In practice, the noise of the scalar magnetometers has an important impact on the measurement errors. In this simulation experiment, white Gaussian noise was added into the magnetometers. The target’s position is fixed with θ = 30, 120, 210 and 300°. The RE calculated with the iterative method with respect to the RMS noise is shown in Fig. 5. From Fig. 5a,b, we can see that the curves have a samll fluctuation with θ of 30 and 120°, which indicates that the noise has a little effect on the location accuracy. When θ is 210 and 300°, with the increase of RMS noise from 0.001 nT to 0.1 nT, the curves have a large fluctuations. For example, the RE of the bearing vector increases from 0.8% to 6% with θ is 300°. However, in most case, the RE is kept below of the level of 5%, hence, the proposed method has a high tolerance to the noise of the magnetometers.

Figure 5
figure 5

The RE versus RMS noise with θ of 30 (a), 120 (b), 210 (c) and 300 (d) degree.
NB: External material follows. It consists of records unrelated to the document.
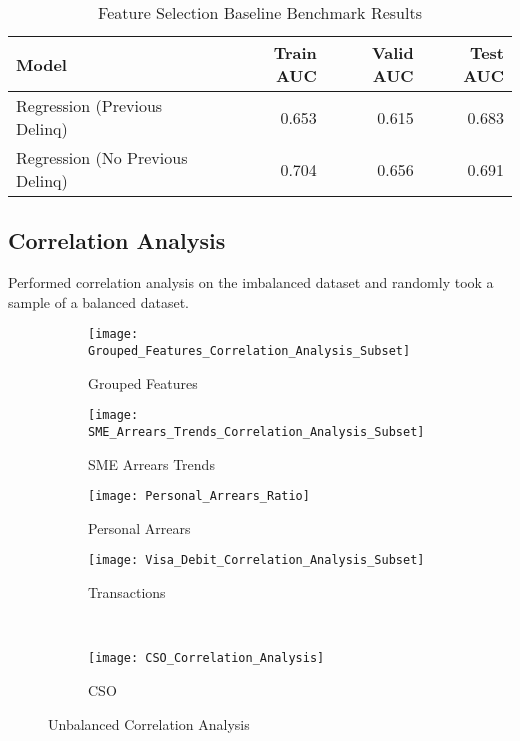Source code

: \begin{table}[H]
	\centering
		\begin{tabular}{l | r | r| r}
			\hline
			\textbf{Model} & \textbf{Train AUC} & \textbf{Valid AUC} &  \textbf{Test AUC} \\
			\hline
			Regression (Previous Delinq) & 0.653 & 0.615 & 0.683  \\
			Regression (No Previous Delinq) & 0.704 & 0.656 & 0.691  \\
			\hline
		\end{tabular}
	\caption{Feature Selection Baseline Benchmark Results}
	\label{table:featureselection_base_model}
\end{table}

\subsection{Correlation Analysis}

Performed correlation analysis on the imbalanced dataset and randomly took a sample of a balanced dataset.

\begin{figure}[H]
	\centering
		\begin{subfigure}[b]{0.32\textwidth}
			\captionsetup{font=scriptsize}
			\texttt{[image: Grouped\_Features\_Correlation\_Analysis\_Subset]}\caption{Grouped Features}\label{fig:groupedFeaturesCorrelation}
		\end{subfigure} 
		\begin{subfigure}[b]{0.32\textwidth}
			\captionsetup{font=scriptsize}
			\texttt{[image: SME\_Arrears\_Trends\_Correlation\_Analysis\_Subset]}
			\caption{SME Arrears Trends}\label{fig:smeArrearsCorrelation}
		\end{subfigure} 
		\begin{subfigure}[b]{0.32\textwidth}
			\captionsetup{font=scriptsize}
			\texttt{[image: Personal\_Arrears\_Ratio]}
			\caption{Personal Arrears}\label{fig:personalArrearsCorrelation}
		\end{subfigure} 
	\medskip
	\begin{subfigure}[b]{0.32\textwidth}
		\captionsetup{font=scriptsize}
		\texttt{[image: Visa\_Debit\_Correlation\_Analysis\_Subset]}
		\caption{Transactions}\label{fig:transVisaCorrelation}
	\end{subfigure} ~\quad
	\begin{subfigure}[b]{0.32\textwidth}
		\captionsetup{font=scriptsize}
		\texttt{[image: CSO\_Correlation\_Analysis]}
		\caption{CSO}\label{fig:CSOCorrelation}
	\end{subfigure}
\caption{Unbalanced Correlation Analysis}
\label{fig:unbal_corr_analysis}
\end{figure}
	
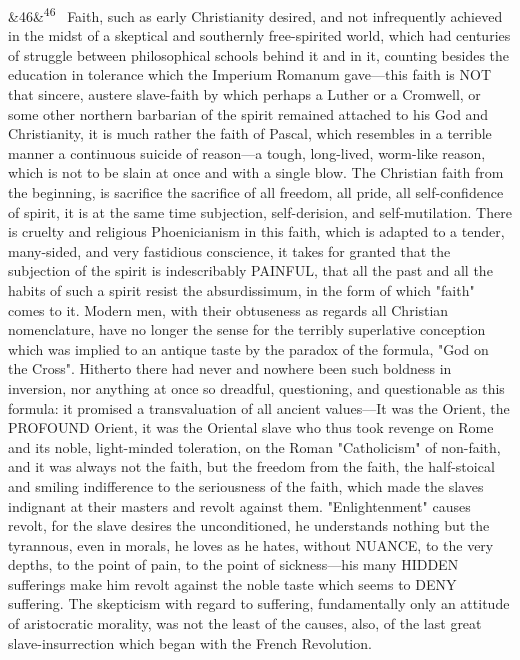 \documentclass[12pt]{article}
\newcommand{\para}[1][]{\par\noindent\ifx&#1&\else\textsuperscript{\footnotesize #1}~\fi}
\begin{document}
\para[46] Faith, such as early Christianity desired, and not infrequently achieved in the midst of a skeptical and southernly free-spirited world, which had centuries of struggle between philosophical schools behind it and in it, counting besides the education in tolerance which the Imperium Romanum gave---this faith is NOT that sincere, austere slave-faith by which perhaps a Luther or a Cromwell, or some other northern barbarian of the spirit remained attached to his God and Christianity, it is much rather the faith of Pascal, which resembles in a terrible manner a continuous suicide of reason---a tough, long-lived, worm-like reason, which is not to be slain at once and with a single blow. The Christian faith from the beginning, is sacrifice the sacrifice of all freedom, all pride, all self-confidence of spirit, it is at the same time subjection, self-derision, and self-mutilation. There is cruelty and religious Phoenicianism in this faith, which is adapted to a tender, many-sided, and very fastidious conscience, it takes for granted that the subjection of the spirit is indescribably PAINFUL, that all the past and all the habits of such a spirit resist the absurdissimum, in the form of which "faith" comes to it. Modern men, with their obtuseness as regards all Christian nomenclature, have no longer the sense for the terribly superlative conception which was implied to an antique taste by the paradox of the formula, "God on the Cross". Hitherto there had never and nowhere been such boldness in inversion, nor anything at once so dreadful, questioning, and questionable as this formula: it promised a transvaluation of all ancient values---It was the Orient, the PROFOUND Orient, it was the Oriental slave who thus took revenge on Rome and its noble, light-minded toleration, on the Roman "Catholicism" of non-faith, and it was always not the faith, but the freedom from the faith, the half-stoical and smiling indifference to the seriousness of the faith, which made the slaves indignant at their masters and revolt against them. "Enlightenment" causes revolt, for the slave desires the unconditioned, he understands nothing but the tyrannous, even in morals, he loves as he hates, without NUANCE, to the very depths, to the point of pain, to the point of sickness---his many HIDDEN sufferings make him revolt against the noble taste which seems to DENY suffering. The skepticism with regard to suffering, fundamentally only an attitude of aristocratic morality, was not the least of the causes, also, of the last great slave-insurrection which began with the French Revolution.
\end{document}
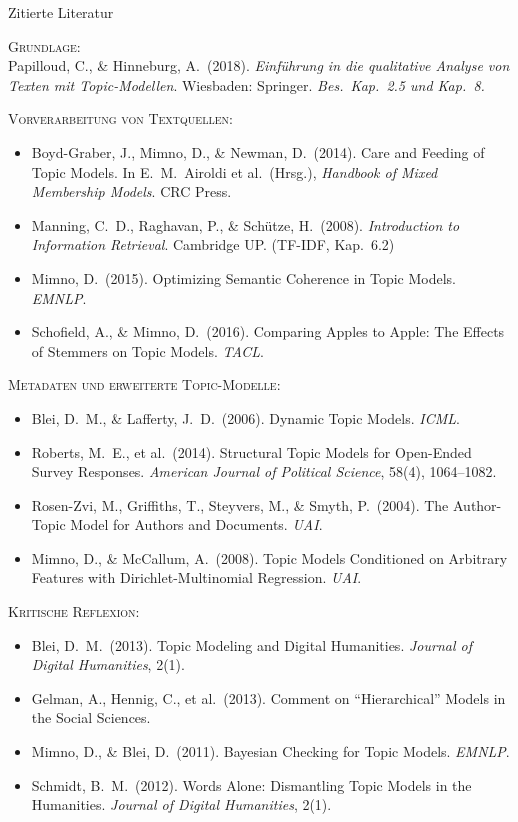 \documentclass[aspectratio=169,11pt]{beamer}
\let\oldemph\emph
\renewcommand{\emph}[1]{{\color{solCyan}\oldemph{#1}}}
\begin{document}
\begin{frame}[allowframebreaks]{Zitierte Literatur}

  \footnotesize

  \textsc{Grundlage:} \\[2pt]
  Papilloud, C., \& Hinneburg, A.\ (2018). \emph{Einführung in die
  qualitative Analyse von Texten mit Topic-Modellen}. Wiesbaden:
  Springer. \emph{Bes.\ Kap.\ 2.5 und Kap.\ 8.}

  \medskip
  \textsc{Vorverarbeitung von Textquellen:}
  \begin{itemize}
    \item Boyd-Graber, J., Mimno, D., \& Newman, D.\ (2014).
          Care and Feeding of Topic Models. In E.\ M.\ Airoldi et al.\
          (Hrsg.), \emph{Handbook of Mixed Membership Models}. CRC Press.
    \item Manning, C.\ D., Raghavan, P., \& Schütze, H.\ (2008).
          \emph{Introduction to Information Retrieval}. Cambridge UP.
          (TF-IDF, Kap.\ 6.2)
    \item Mimno, D.\ (2015). Optimizing Semantic Coherence in Topic
          Models. \emph{EMNLP}.
    \item Schofield, A., \& Mimno, D.\ (2016). Comparing Apples to
          Apple: The Effects of Stemmers on Topic Models. \emph{TACL}.
  \end{itemize}

  \medskip
  \textsc{Metadaten und erweiterte Topic-Modelle:}
  \begin{itemize}
    \item Blei, D.\ M., \& Lafferty, J.\ D.\ (2006). Dynamic Topic
          Models. \emph{ICML}.
    \item Roberts, M.\ E., et al.\ (2014). Structural Topic Models for
          Open-Ended Survey Responses. \emph{American Journal of
          Political Science}, 58(4), 1064–1082.
    \item Rosen-Zvi, M., Griffiths, T., Steyvers, M., \& Smyth, P.\
          (2004). The Author-Topic Model for Authors and Documents.
          \emph{UAI}.
    \item Mimno, D., \& McCallum, A.\ (2008). Topic Models Conditioned
          on Arbitrary Features with Dirichlet-Multinomial Regression.
          \emph{UAI}.
  \end{itemize}

  \medskip
  \textsc{Kritische Reflexion:}
  \begin{itemize}
    \item Blei, D.\ M.\ (2013). Topic Modeling and Digital Humanities.
          \emph{Journal of Digital Humanities}, 2(1).
    \item Gelman, A., Hennig, C., et al.\ (2013). Comment on
          \enquote{Hierarchical} Models in the Social Sciences.
    \item Mimno, D., \& Blei, D.\ (2011). Bayesian Checking for Topic
          Models. \emph{EMNLP}.
    \item Schmidt, B.\ M.\ (2012). Words Alone: Dismantling Topic
          Models in the Humanities. \emph{Journal of Digital
          Humanities}, 2(1).
  \end{itemize}


\end{frame}
\end{document}
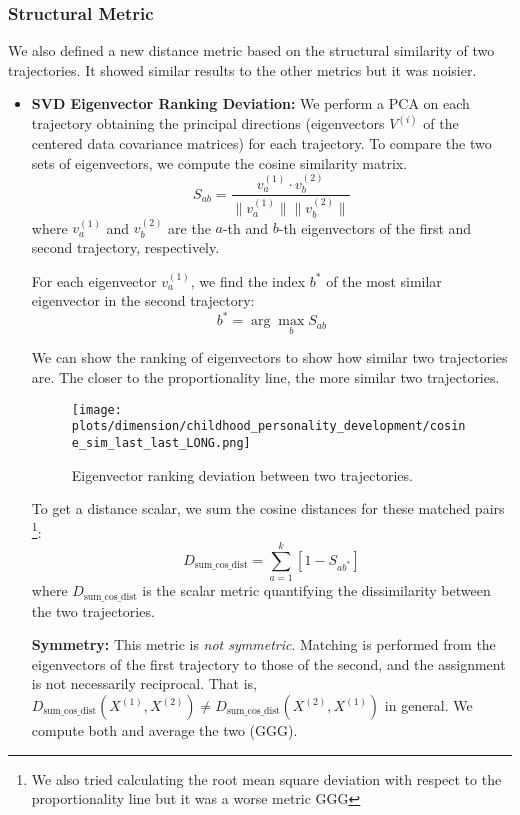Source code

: \documentclass[a4paper,12pt]{article}
\begin{document}
\subsubsection{Structural Metric}
\label{subsubsec:structural_metric}
\label{subsubsec:structural_metric} %
We also defined a new distance metric based on the structural similarity of two trajectories. It showed similar results to the other metrics but it was noisier.
\begin{itemize}
        
    \item \textbf{SVD Eigenvector Ranking Deviation:} We perform a PCA on each trajectory obtaining the principal directions (eigenvectors $V^{(i)}$ of the centered data covariance matrices) for each trajectory. To compare the two sets of eigenvectors, we compute the cosine similarity matrix.
    \[
    S_{ab} = \frac{v^{(1)}_a \cdot v^{(2)}_b}{\|v^{(1)}_a\| \|v^{(2)}_b\|}
    \]
    where $v^{(1)}_a$ and $v^{(2)}_b$ are the $a$-th and $b$-th eigenvectors of the first and second trajectory, respectively.

    For each eigenvector $v^{(1)}_a$, we find the index $b^*$ of the most similar eigenvector in the second trajectory:
    \[
    b^* = \arg\max_b S_{ab}
    \]

    We can show the ranking of eigenvectors to show how similar two trajectories are. The closer to the proportionality line, the more similar two trajectories.
    \begin{figure}[H]
    \centering
    \texttt{[image: plots/dimension/childhood\_personality\_development/cosine\_sim\_last\_last\_LONG.png]}
    \caption{Eigenvector ranking deviation between two trajectories.}
    \label{fig:eigenvector_ranking}
\end{figure}

    To get a distance scalar, we sum the cosine distances for these matched pairs \footnote{We also tried calculating the root mean square deviation with respect to the proportionality line but it was a worse metric GGG}:
    \[
    D_{\text{sum\_cos\_dist}} = \sum_{a=1}^k \left[1 - S_{a b^*}\right]
    \]
    where $D_{\text{sum\_cos\_dist}}$ is the scalar metric quantifying the dissimilarity between the two trajectories.

    \textbf{Symmetry:} This metric is \emph{not symmetric}. Matching is performed from the eigenvectors of the first trajectory to those of the second, and the assignment is not necessarily reciprocal. That is, $D_{\text{sum\_cos\_dist}}(X^{(1)}, X^{(2)}) \neq D_{\text{sum\_cos\_dist}}(X^{(2)}, X^{(1)})$ in general. We compute both and average the two (GGG).

\end{itemize}
\end{document}
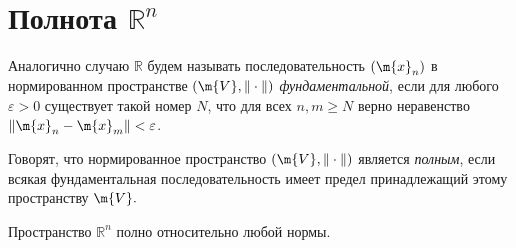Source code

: \section{Полнота $\mathbb{R}^n$}


Аналогично случаю $\mathbb{R}$ будем называть последовательность $(\m{x}_n)$ в нормированном пространстве $(\m{V}, \| \cdot \|)$ \textit{фундаментальной}, если для любого $\varepsilon>0$ существует такой номер $N$, что для всех $n,m \ge N$ верно неравенство $\| \m{x}_n - \m{x}_m\| < \varepsilon$.

\begin{definition}
    Говорят, что нормированное пространство $(\m{V}, \| \cdot \|)$ является \textit{полным}, если всякая фундаментальная последовательность имеет предел принадлежащий этому пространству $\m{V}.$
\end{definition}

\begin{theorem}
Пространство $\mathbb{R}^n$ полно относительно любой нормы.
\end{theorem}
For completeness, we also estimated the convergence of the proposed iteration algorithm. When the target’s position is fixed with θ = 300°, RE due to iteration number is shown in Fig. 6. From Fig. 6, we can see that the initial value of RE is 9.01% and it is relatively large, when iteration number is less than 4, the curve of RE has some fluctuation, howerver when iteration number is more than 5, the fluctuation is very tiny and the curve of RE is remained stable. It indicates that the difference between adjacent iteration of bearing vector is very small and the proposed method has an excellent performance in convergence.

Figure 6
figure 6

The RE due to iteration number.

Discussion

In summary, a method for estimating magnetic target location by employing total field and its gradients data is proposed in this work. In the method, a scalar magnetometer array is constructed for the measurement of the total field and its gradients data. The approximate bearing vector can be calculated with the measurement data. In order to improve the localization accuracy, an iterative method is proposed and verified by simulation. The results show that the proposed method has a high accuracy of the magnetic target’s localization and a high tolerance to the measurement noise of the magnetometers.